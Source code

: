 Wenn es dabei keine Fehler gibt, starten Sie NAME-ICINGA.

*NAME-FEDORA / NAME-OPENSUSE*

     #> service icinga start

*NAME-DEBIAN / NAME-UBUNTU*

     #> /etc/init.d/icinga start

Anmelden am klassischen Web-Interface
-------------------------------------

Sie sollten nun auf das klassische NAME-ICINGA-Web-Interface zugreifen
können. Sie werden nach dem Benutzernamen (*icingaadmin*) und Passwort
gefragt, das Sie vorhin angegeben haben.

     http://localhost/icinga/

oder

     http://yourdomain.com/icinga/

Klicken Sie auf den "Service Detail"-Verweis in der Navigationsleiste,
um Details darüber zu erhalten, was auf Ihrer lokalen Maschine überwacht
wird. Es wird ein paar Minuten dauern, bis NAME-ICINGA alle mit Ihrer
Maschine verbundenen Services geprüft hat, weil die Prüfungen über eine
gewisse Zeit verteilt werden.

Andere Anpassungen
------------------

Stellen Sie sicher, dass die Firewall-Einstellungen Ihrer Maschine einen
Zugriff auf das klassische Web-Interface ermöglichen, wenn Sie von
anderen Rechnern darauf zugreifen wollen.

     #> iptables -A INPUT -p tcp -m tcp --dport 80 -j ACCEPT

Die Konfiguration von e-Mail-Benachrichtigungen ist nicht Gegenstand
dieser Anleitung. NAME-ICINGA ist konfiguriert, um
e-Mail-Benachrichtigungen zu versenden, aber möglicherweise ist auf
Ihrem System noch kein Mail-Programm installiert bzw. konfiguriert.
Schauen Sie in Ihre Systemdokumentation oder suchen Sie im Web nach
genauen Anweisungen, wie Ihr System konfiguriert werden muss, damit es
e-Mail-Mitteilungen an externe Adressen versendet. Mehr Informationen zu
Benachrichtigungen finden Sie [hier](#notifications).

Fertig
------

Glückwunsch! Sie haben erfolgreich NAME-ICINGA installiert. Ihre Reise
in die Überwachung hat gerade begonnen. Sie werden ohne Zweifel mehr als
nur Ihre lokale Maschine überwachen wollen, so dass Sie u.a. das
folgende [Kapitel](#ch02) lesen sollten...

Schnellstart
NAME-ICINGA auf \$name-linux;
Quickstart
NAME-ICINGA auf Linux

● **PROBLEM STATEMENT**: For this exercise, repeat the data above exactly.

● **YOUR RESPONSE**:
Source code

: Wenn es dabei keine Fehler gibt, starten Sie NAME-ICINGA.

*NAME-FEDORA / NAME-OPENSUSE*

     #> service icinga start

*NAME-DEBIAN / NAME-UBUNTU*

     #> /etc/init.d/icinga start

Anmelden am klassischen Web-Interface
-------------------------------------

Sie sollten nun auf das klassische NAME-ICINGA-Web-Interface zugreifen
können. Sie werden nach dem Benutzernamen (*icingaadmin*) und Passwort
gefragt, das Sie vorhin angegeben haben.

     http://localhost/icinga/

oder

     http://yourdomain.com/icinga/

Klicken Sie auf den "Service Detail"-Verweis in der Navigationsleiste,
um Details darüber zu erhalten, was auf Ihrer lokalen Maschine überwacht
wird. Es wird ein paar Minuten dauern, bis NAME-ICINGA alle mit Ihrer
Maschine verbundenen Services geprüft hat, weil die Prüfungen über eine
gewisse Zeit verteilt werden.

Andere Anpassungen
------------------

Stellen Sie sicher, dass die Firewall-Einstellungen Ihrer Maschine einen
Zugriff auf das klassische Web-Interface ermöglichen, wenn Sie von
anderen Rechnern darauf zugreifen wollen.

     #> iptables -A INPUT -p tcp -m tcp --dport 80 -j ACCEPT

Die Konfiguration von e-Mail-Benachrichtigungen ist nicht Gegenstand
dieser Anleitung. NAME-ICINGA ist konfiguriert, um
e-Mail-Benachrichtigungen zu versenden, aber möglicherweise ist auf
Ihrem System noch kein Mail-Programm installiert bzw. konfiguriert.
Schauen Sie in Ihre Systemdokumentation oder suchen Sie im Web nach
genauen Anweisungen, wie Ihr System konfiguriert werden muss, damit es
e-Mail-Mitteilungen an externe Adressen versendet. Mehr Informationen zu
Benachrichtigungen finden Sie [hier](#notifications).

Fertig
------

Glückwunsch! Sie haben erfolgreich NAME-ICINGA installiert. Ihre Reise
in die Überwachung hat gerade begonnen. Sie werden ohne Zweifel mehr als
nur Ihre lokale Maschine überwachen wollen, so dass Sie u.a. das
folgende [Kapitel](#ch02) lesen sollten...

Schnellstart
NAME-ICINGA auf \$name-linux;
Quickstart
NAME-ICINGA auf Linux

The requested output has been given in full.